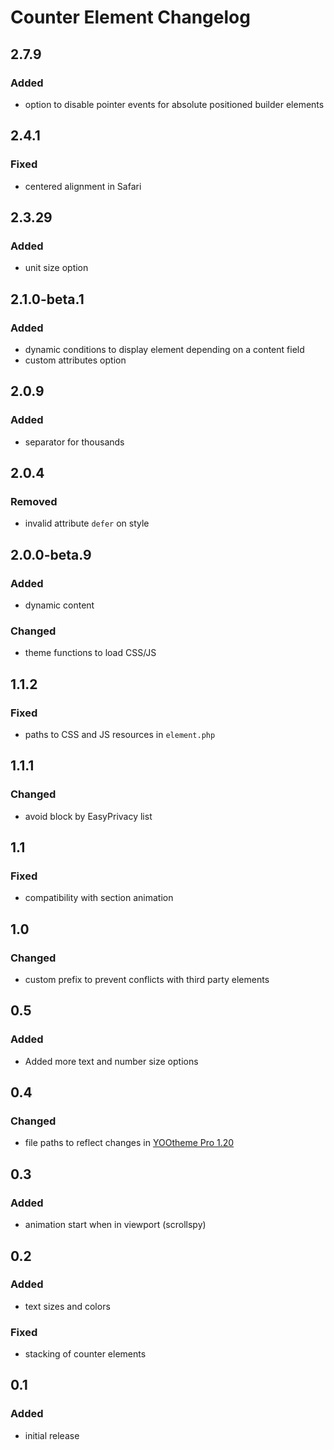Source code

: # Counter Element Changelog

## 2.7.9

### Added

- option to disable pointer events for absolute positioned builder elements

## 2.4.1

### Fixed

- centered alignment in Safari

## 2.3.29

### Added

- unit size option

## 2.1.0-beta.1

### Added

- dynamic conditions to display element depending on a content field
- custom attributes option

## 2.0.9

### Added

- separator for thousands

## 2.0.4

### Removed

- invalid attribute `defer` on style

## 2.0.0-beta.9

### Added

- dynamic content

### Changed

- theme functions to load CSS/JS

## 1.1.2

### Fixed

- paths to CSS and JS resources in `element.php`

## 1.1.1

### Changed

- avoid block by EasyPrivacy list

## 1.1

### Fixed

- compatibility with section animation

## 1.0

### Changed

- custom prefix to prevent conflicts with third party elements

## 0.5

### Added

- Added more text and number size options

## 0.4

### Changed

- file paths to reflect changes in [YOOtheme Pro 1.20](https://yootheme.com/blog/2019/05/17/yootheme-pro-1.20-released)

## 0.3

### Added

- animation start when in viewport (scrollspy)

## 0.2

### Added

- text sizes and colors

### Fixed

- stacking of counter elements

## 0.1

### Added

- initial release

_Task to carry out_. Reproduce each line of the records in which the string "with" appears.

_Reply to the exercise_.
- compatibility with section animation
- custom prefix to prevent conflicts with third party elements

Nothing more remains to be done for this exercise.